A laughter of recognition rolled through the conference center at Corporate College East in Warrensville Heights, Ohio. Turns out nearly two-thirds of African-Americans donate to various causes, giving roughly $11 billion each year to charity, according to a 2012 report from the W.K. Kellogg Foundation.
Gates sat smiling and comfortable in a gray suit with a red tie with moderator Russ Mitchell, lead anchor of WKYC Channel 3. Mitchell, who wore a gray suit with a green tie, let the afternoon, and the conversation, flow. An audience member asked the Harvard University scholar to name the most pressing philanthropic need.
“Reforming our schools,” he answered. “It’s the key to progress, the key to citizenship and the key to social elevation . . . We have to reform our people’s attitude toward the school system but we also have to make the school system a place that nourishes young people.”
He advised listeners to be intentional, to form giving circles and select recipients based on good metrics and hard data. “So many of us think, ‘If I could only see Oprah and just tell her about the church needing a new wing and she would write a check,’” Gates said. “It doesn’t work that way.”
Quoting James Baldwin—“Be careful what you set your heart upon, for it will surely be yours”—Gates reflected on his own blessings, and his decision in 1991 to ask the Harvard University Endowment office to help him raise money to rebuild African and African-American studies. He said the endowment staff responded: “We’re going to give you the first lesson in fund-raising. There are three groups of people who never give: doctors, actors, and black people.”
Gates, who has a knack for inviting everyone to the party, described the success that belied the stereotype. He also recounted how private equity billionaire Glenn Hutchins came across Gates’ August forum on Martha’s Vineyard. Eventually, the mogul decided to donate $30 million to what has become the Hutchins Center for African and African American Research at Harvard.
But Gates didn’t linger on a triumphal note. Instead, he invited his audience to think with him about the state of black America: a quadrupling of the black middle class since 1968 and a stubbornly persistent 35 percent of black children at or below the poverty line since the same era, when Dr. Martin Luther King, Jr., was assassinated.

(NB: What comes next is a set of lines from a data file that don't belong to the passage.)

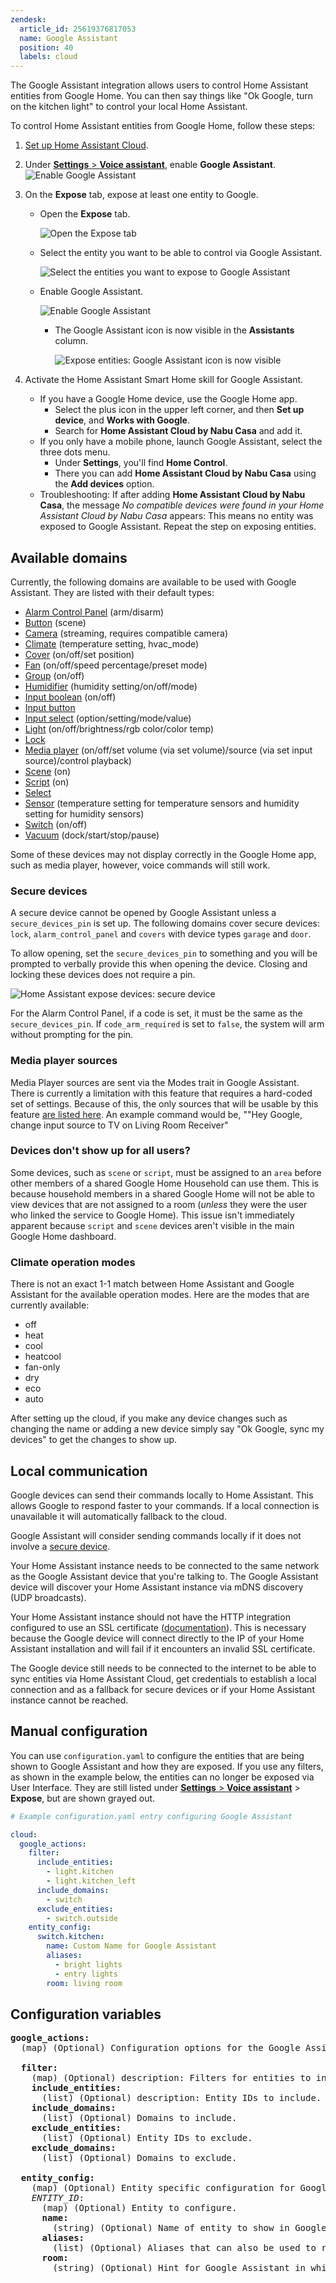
 ```yaml
---
zendesk:
  article_id: 25619376817053
  name: Google Assistant
  position: 40
  labels: cloud
---
```


The Google Assistant integration allows users to control Home Assistant entities from Google Home. You can then say things like "Ok Google, turn on the kitchen light" to control your local Home Assistant.

To control Home Assistant entities from Google Home, follow these steps:

1. [Set up Home Assistant Cloud](/config).
1. Under [**Settings** > **Voice assistant**](https://my.home-assistant.io/redirect/voice_assistants/), enable **Google Assistant**.
   <img src="/static/img/cloud/google-assistant-enable.png" alt="Enable Google Assistant">
1. On the **Expose** tab, expose at least one entity to Google.

   - Open the **Expose** tab.

     <img src="/static/img/cloud/assistant-expose-05.png" alt="Open the Expose tab">

   - Select the entity you want to be able to control via Google Assistant.

     <img src="/static/img/cloud/assistant-expose-06.png" alt="Select the entities you want to expose to Google Assistant">

   - Enable Google Assistant.

     <img src="/static/img/cloud/assistant-expose-07.png" alt="Enable Google Assistant">

     - The Google Assistant icon is now visible in the **Assistants** column.

        <img src="/static/img/cloud/assistant-expose-08.png" alt="Expose entities: Google Assistant icon is now visible">

1. Activate the Home Assistant Smart Home skill for Google Assistant.
   - If you have a Google Home device, use the Google Home app.
     - Select the plus icon in the upper left corner, and then **Set up device**, and **Works with Google**.
     - Search for **Home Assistant Cloud by Nabu Casa** and add it.
   - If you only have a mobile phone, launch Google Assistant, select the three dots menu.
     - Under **Settings**, you'll find **Home Control**.
     - There you can add **Home Assistant Cloud by Nabu Casa** using the **Add devices** option.
   - Troubleshooting: If after adding **Home Assistant Cloud by Nabu Casa**, the message _No compatible devices were found in your Home Assistant Cloud by Nabu Casa_ appears: This means no entity was exposed to Google Assistant. Repeat the step on exposing entities.

## Available domains

Currently, the following domains are available to be used with Google Assistant. They are listed with their default types:

- [Alarm Control Panel](https://www.home-assistant.io/integrations/alarm_control_panel/) (arm/disarm)
- [Button](https://www.home-assistant.io/integrations/button/) (scene)
- [Camera](https://www.home-assistant.io/integrations/camera/) (streaming, requires compatible camera)
- [Climate](https://www.home-assistant.io/integrations/climate/) (temperature setting, hvac_mode)
- [Cover](https://www.home-assistant.io/integrations/cover/) (on/off/set position)
- [Fan](https://www.home-assistant.io/integrations/fan/) (on/off/speed percentage/preset mode)
- [Group](https://www.home-assistant.io/integrations/group/) (on/off)
- [Humidifier](https://www.home-assistant.io/integrations/humidifier/) (humidity setting/on/off/mode)
- [Input boolean](https://www.home-assistant.io/integrations/input_boolean/) (on/off)
- [Input button](https://www.home-assistant.io/integrations/input_button/)
- [Input select](https://www.home-assistant.io/integrations/input_select/) (option/setting/mode/value)
- [Light](https://www.home-assistant.io/integrations/light/) (on/off/brightness/rgb color/color temp)
- [Lock](https://www.home-assistant.io/integrations/lock/)
- [Media player](https://www.home-assistant.io/integrations/media_player/) (on/off/set volume (via set volume)/source (via set input source)/control playback)
- [Scene](https://www.home-assistant.io/integrations/scene/) (on)
- [Script](https://www.home-assistant.io/integrations/script/) (on)
- [Select](https://www.home-assistant.io/integrations/select/)
- [Sensor](https://www.home-assistant.io/integrations/sensor/) (temperature setting for temperature sensors and humidity setting for humidity sensors)
- [Switch](https://www.home-assistant.io/integrations/switch/) (on/off)
- [Vacuum](https://www.home-assistant.io/integrations/vacuum/) (dock/start/stop/pause)

<div class="alert alert-primary">
Some of these devices may not display correctly in the Google Home app, such as media player, however, voice commands will still work.
</div>

### Secure devices

A secure device cannot be opened by Google Assistant unless a `secure_devices_pin` is set up. The following domains cover secure devices: `lock`, `alarm_control_panel` and `covers` with device types `garage` and `door`.

To allow opening, set the `secure_devices_pin` to something and you will be prompted to verbally provide this when opening the device. Closing and locking these devices does not require a pin.

  <img src="/static/img/cloud/assistant-secure-devices-01.png" alt="Home Assistant expose devices: secure device">

For the Alarm Control Panel, if a code is set, it must be the same as the `secure_devices_pin`. If `code_arm_required` is set to `false`, the system will arm without prompting for the pin.

### Media player sources

Media Player sources are sent via the Modes trait in Google Assistant.
There is currently a limitation with this feature that requires a hard-coded set of settings. Because of this, the only sources that will be usable by this feature [are listed here](https://developers.google.com/actions/reference/smarthome/traits/modes).
An example command would be, ""Hey Google, change input source to TV on Living Room Receiver"

### Devices don't show up for all users?

Some devices, such as `scene` or `script`, must be assigned to an `area` before other members of a shared Google Home Household can use them. This is because household members in a shared Google Home will not be able to view devices that are not assigned to a room (_unless_ they were the user who linked the service to Google Home). This issue isn't immediately apparent because `script` and `scene` devices aren't visible in the main Google Home dashboard.

### Climate operation modes

There is not an exact 1-1 match between Home Assistant and Google Assistant for the available operation modes.
Here are the modes that are currently available:

- off
- heat
- cool
- heatcool
- fan-only
- dry
- eco
- auto

After setting up the cloud, if you make any device changes such as changing the name or adding a new device simply say "Ok Google, sync my devices" to get the changes to show up.

## Local communication

Google devices can send their commands locally to Home Assistant. This allows Google to respond faster to your commands. If a local connection is unavailable it will automatically fallback to the cloud.

Google Assistant will consider sending commands locally if it does not involve a [secure device](#secure-devices).

Your Home Assistant instance needs to be connected to the same network as the Google Assistant device that you're talking to. The Google Assistant device will discover your Home Assistant instance via mDNS discovery (UDP broadcasts).

Your Home Assistant instance should not have the HTTP integration configured to use an SSL certificate ([documentation](https://www.home-assistant.io/integrations/http/)). This is necessary because the Google device will connect directly to the IP of your Home Assistant installation and will fail if it encounters an invalid SSL certificate.

The Google device still needs to be connected to the internet to be able to sync entities via Home Assistant Cloud, get credentials to establish a local connection and as a fallback for secure devices or if your Home Assistant instance cannot be reached.

## Manual configuration

You can use `configuration.yaml` to configure the entities that are being shown to Google Assistant and how they are exposed.
If you use any filters, as shown in the example below, the entities can no longer be exposed via User Interface. They are still listed under [**Settings** > **Voice assistant**](https://my.home-assistant.io/redirect/voice_assistants/) > **Expose**, but are shown grayed out.

```yml
# Example configuration.yaml entry configuring Google Assistant

cloud:
  google_actions:
    filter:
      include_entities:
        - light.kitchen
        - light.kitchen_left
      include_domains:
        - switch
      exclude_entities:
        - switch.outside
    entity_config:
      switch.kitchen:
        name: Custom Name for Google Assistant
        aliases:
          - bright lights
          - entry lights
        room: living room
```

## Configuration variables

<pre>
<b>google_actions:</b>
  (map) (Optional) Configuration options for the Google Assistant integration.

  <b>filter:</b>
    (map) (Optional) description: Filters for entities to include/exclude from Google Assistant.
    <b>include_entities:</b>
      (list) (Optional) description: Entity IDs to include.
    <b>include_domains:</b>
      (list) (Optional) Domains to include.
    <b>exclude_entities:</b>
      (list) (Optional) Entity IDs to exclude.
    <b>exclude_domains:</b>
      (list) (Optional) Domains to exclude.

  <b>entity_config:</b>
    (map) (Optional) Entity specific configuration for Google Assistant.
    <i>ENTITY_ID</i>:
      (map) (Optional) Entity to configure.
      <b>name:</b>
        (string) (Optional) Name of entity to show in Google Assistant.
      <b>aliases:</b>
        (list) (Optional) Aliases that can also be used to refer to this entity.
      <b>room:</b>
        (string) (Optional) Hint for Google Assistant in which room this entity is.
</pre>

“When I was growing up—I was born in 1950—the blackest thing you could be was an educated man or an educated woman for the Negro people,” said Gates, who was raised in West Virginia, where his father was a mill worker and a janitor. “I’m serious. Who were our heroes? Thurgood Marshall, Mary McLeod Bethune, Rosa Parks, Dr. King. We loved athletes and entertainers, but the real heroes were the race men and the race women. Where did that go? That went the way of the west wind. Now we have to remind people that we too are people of the book. Our people defied the master of the plantation to read and write. Now so many of our kids—who have more opportunity than any of us had at six or seven—are squandering that opportunity. For what? Blaming white racism and the white man? Forget that, man. I have no sympathy for that.”
Instead, Gates called—gently, with a smile—on his listeners to build the beloved community without condescension, with patience and persistence. And, always, with the amplifying strength of each other.